Autophagy Inhibition Promotes Quercetin Induced Apoptosis in MG-63 Human Osteosarcoma cells

Sung-Jin Park1, Su-Bin Yu1, Yong-Ho Kim1, In-Ryoung Kim1, Hae-Ryoun Park2, Bong-Soo Park1*
1Department of Oral Anatomy, School of Dentistry, Pusan National University
2Department of Oral Pathology, School of Dentistry, Pusan National University
Corresponding Author : Bong-Soo Park, Department of Oral Anatomy, School of Dentistry, Pusan National University, Yangsan, 626-870, Korea. Tel.: +82-51-510-8242, Fax: +82-51-510-8241
May 22, 2015 June 12, 2015 June 13, 2015


Quercetin is a natural flavonoid phytochemical that is extracted from various plants. Having an advantages due to its varied biological properties, such as anti-inflammatory, anti-viral, anti-oxidant, and anti-cancer effects, quercetin is used to treat many diseases. Recently, it has been reported that autophagy inhibition may play a key role in anti-cancer therapy. Therefore, in this study, we investigated the molecular mechanisms and anti-cancer effects of quercetin in human osteosarcoma cells via autophagy inhibition. We ascertained that quercetin inhibited cell proliferation and induced cell death, these process is demonstrated that apoptosis via the mitochondrial pathway and the caspase cascade. Quercetin also induced autophagy which was inhibited by 3-MA, autophagy inhibitor and the blockade of autophagy promoted the quercetin-induced apoptosis, confirming that autophagy is a pro-survival process. Thus, these findings demonstrate that quercetin is an effective anti-cancer agent, and the combination of quercetin and an autophagy inhibitor should enhance the effect of anti-cancer therapy.


    Pusan National University


    Osteosarcoma is the most common bone tumor and is highly malignant. While the incidence of osteosarcoma is low, it predominately occurs in children and young adults [1,2]. The tumor most commonly arises in the metaphysis of long bones (thigh bones and shin bones) around the knee or the shoulder. The five-year survival rate for osteosarcoma patients with localized tumors is 60%–70%. In cases where tumors metastasize to the lungs, the survival rate decreases sharply to 20%–30% [3,4]. Typical treatments for cancer are resection of the tumor and chemotherapy. Despite the number of chemotherapeutic agents available, there is still a need to develop novel biological agents for osteosarcoma treatment [5,6].
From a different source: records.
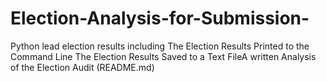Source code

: # Election-Analysis-for-Submission-
Python lead election results including The Election Results Printed to the Command Line The Election Results Saved to a Text FileA written Analysis of the Election Audit (README.md) 
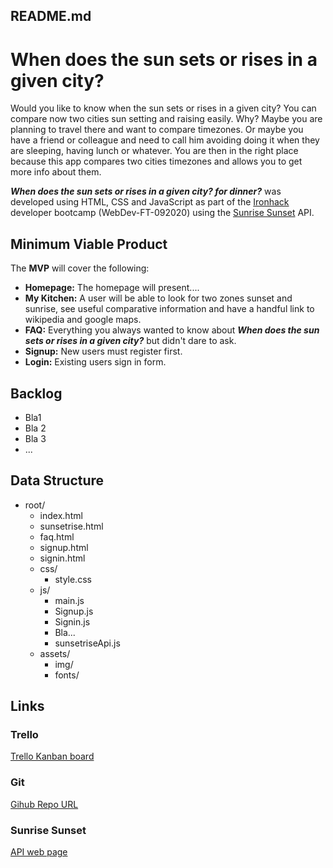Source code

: ## README.md

# When does the sun sets or rises in a given city?

Would you like to know when the sun sets or rises in a given city? You can compare now two cities sun setting and raising easily. Why? Maybe you are planning to travel there and want to compare timezones. Or maybe you have a friend or colleague and need to call him avoiding doing it when they are sleeping, having lunch or whatever. You are then in the right place because this app compares two cities timezones and allows you to get more info about them. 

***When does the sun sets or rises in a given city?  for dinner?*** was developed using HTML, CSS and JavaScript as part of the [Ironhack](https://www.ironhack.com/) developer bootcamp (WebDev-FT-092020) using the [Sunrise Sunset](https://sunrise-sunset.org/api) API.

## Minimum Viable Product

The **MVP** will cover the following:

- **Homepage:** The homepage will present....
- **My Kitchen:** A user will be able to look for two zones sunset and sunrise, see useful comparative information and have a handful link to wikipedia and google maps.
- **FAQ:** Everything you always wanted to know about ***When does the sun sets or rises in a given city?*** but didn't dare to ask.
- **Signup:** New users must register first.
- **Login:** Existing users sign in form.

## Backlog

- Bla1
- Bla 2
- Bla 3
- ...

## Data Structure

- root/
  - index.html
  - sunsetrise.html
  - faq.html
  - signup.html
  - signin.html
  - css/
    - style.css
  - js/
    - main.js
    - Signup.js
    - Signin.js
    - Bla...
    - sunsetriseApi.js
  - assets/
    - img/
    - fonts/

## Links

### Trello

[Trello Kanban board](https://trello.com/b/wG80ICcP/sunset-sunrise-project)

### Git

[Gihub Repo URL](https://github.com/AMN69/sunsetrisecity)

### Sunrise Sunset

[API web page](https://sunrise-sunset.org/api)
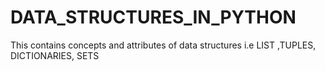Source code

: # DATA_STRUCTURES_IN_PYTHON
This contains concepts and attributes of data structures i.e LIST ,TUPLES, DICTIONARIES, SETS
    Quercetin is a flavonoid phytochemical found in many kinds of fruits and vegetables, such as berries, apples, brassica vegetables, and onions [7,8]. Recently, quercetin has received much attention because of its various biological advantages, such as its anti-bacterial, anti-inflammatory, anti-oxidant, and anti-cancer properties [9-11]. A previous study reported that quercetin treatment results in cell death in human hepatoma HepG2 cells [12], and a number of studies have indicated that quercetin is an effective anti-cancer agent in various types of cancer [13-15]. However, few studies have discussed the effect of quercetin on osteosarcoma cells.
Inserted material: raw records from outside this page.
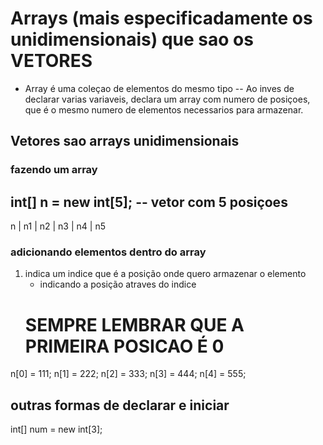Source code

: # Arrays (mais especificadamente os unidimensionais) que sao os VETORES

- Array é uma coleçao de elementos do mesmo tipo
-- Ao inves de declarar varias variaveis, declara um array com numero de posiçoes, que é o mesmo numero de elementos necessarios para armazenar.

## Vetores sao arrays unidimensionais

### fazendo um array

int[] n = new int[5];   -- vetor com 5 posiçoes
--------------------------
n | n1 | n2 | n3 | n4 | n5 


### adicionando elementos dentro do array

1. indica um indice que é a posição onde quero armazenar o elemento
    - indicando a posição atraves do indice 
    # SEMPRE LEMBRAR QUE A PRIMEIRA POSICAO É 0

n[0] = 111;
n[1] = 222;
n[2] = 333;
n[3] = 444;
n[4] = 555;


## outras formas de declarar e iniciar 

int[] num = new int[3];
    Autophagy, or type II programmed cell death, is an evolutional process related to the degradation and recycling of cytoplasmic components by the formation of autophagosomes in response to stress or nutritional deficiencies [14,16]. Lately, this process has emerged as an increasingly important concept in cancer therapy. Dysregulated autophagy may lead to many diseases, including tumorigenesis. It is uncertain to what extent this mechanism participates in tumor growth, and thus this needs to be researched further [17-19].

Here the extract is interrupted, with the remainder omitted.